Fire in space: Astronauts create cool-burning flames that could lead to better car engines

The discovery of a new type of cool-burning flames could lead to cleaner, more efficient car engines.

In experiments, conducted by a team of international researchers on the International Space Station (ISS), droplets of heptane fuel were ignited in a wide range of environments, including air similar to the earth’s atmosphere as well as atmospheres diluted with nitrogen, carbon dioxide and helium.

The team, at first, believed the flames had extinguished themselves but sensors showed that the heptane was, in fact, still burning.

Forman Williams, a professor of mechanical and aerospace engineering at the University of California, San Diego, commented: “We observed something that we didn’t think could exist.”

The discovery could lead to the development of homogenous-charge compression ignition which could, for example, help improve internal combustion engines in cars. It could also lead to engines burning fuel at cooler temperatures, thus emitting fewer pollutants, while still being efficient.

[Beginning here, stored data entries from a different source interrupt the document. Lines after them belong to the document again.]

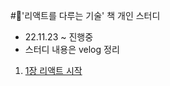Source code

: #📘'리액트를 다루는 기술' 책 개인 스터디
- 22.11.23 ~ 진행중
- 스터디 내용은 velog 정리

1. [1장 리액트 시작](https://velog.io/@function_dh/%EA%B0%9C%EC%9D%B8-%EC%8A%A4%ED%84%B0%EB%94%94-%EB%A6%AC%EC%95%A1%ED%8A%B8%EB%A5%BC-%EB%8B%A4%EB%A3%A8%EB%8A%94-%EA%B8%B0%EC%88%A0-1%EC%9E%A5-%EB%A6%AC%EC%95%A1%ED%8A%B8-%EC%8B%9C%EC%9E%91)
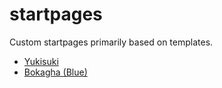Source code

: # startpages
Custom startpages primarily based on templates.

<ul>
<li>
<a href="https://github.com/yukisuki/startpage">Yukisuki</a>
</li>
<li>
<a href="https://github.com/Bokagha/Startpages">Bokagha (Blue)</a>
</li>
</ul>
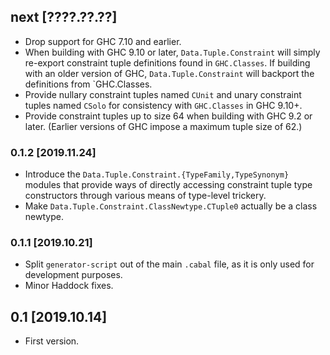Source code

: ## next [????.??.??]
* Drop support for GHC 7.10 and earlier.
* When building with GHC 9.10 or later, `Data.Tuple.Constraint` will simply
  re-export constraint tuple definitions found in `GHC.Classes`. If building
  with an older version of GHC, `Data.Tuple.Constraint` will backport the
  definitions from `GHC.Classes.
* Provide nullary constraint tuples named `CUnit` and unary constraint tuples
  named `CSolo` for consistency with `GHC.Classes` in GHC 9.10+.
* Provide constraint tuples up to size 64 when building with GHC 9.2 or later.
  (Earlier versions of GHC impose a maximum tuple size of 62.)

### 0.1.2 [2019.11.24]
* Introduce the `Data.Tuple.Constraint.{TypeFamily,TypeSynonym}` modules that
  provide ways of directly accessing constraint tuple type constructors through
  various means of type-level trickery.
* Make `Data.Tuple.Constraint.ClassNewtype.CTuple0` actually be a class
  newtype.

### 0.1.1 [2019.10.21]
* Split `generator-script` out of the main `.cabal` file, as it is only used
  for development purposes.
* Minor Haddock fixes.

## 0.1 [2019.10.14]
* First version.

The experiments are run by remote control from NASA’s John Glenn Research Center in Cleveland and the results are then analysed by a team of scientists from NASA, US San Diego, Princeton, Cornell and other universities.

The experiments occurred in the Multiuser Droplet Combustion Apparatus, which is found within the ISS’s Combustion Integrated Rack, an experimental facility about the size of a 5.5 foot bookcase and around 560 lbs in weight. Here, data is recorded and transmitted to the ground.

In the microgravity environment of the Multiuser Droplet Combustion Apparatus, droplets are generated and ignited from different fuels in varying atmospheric conditions.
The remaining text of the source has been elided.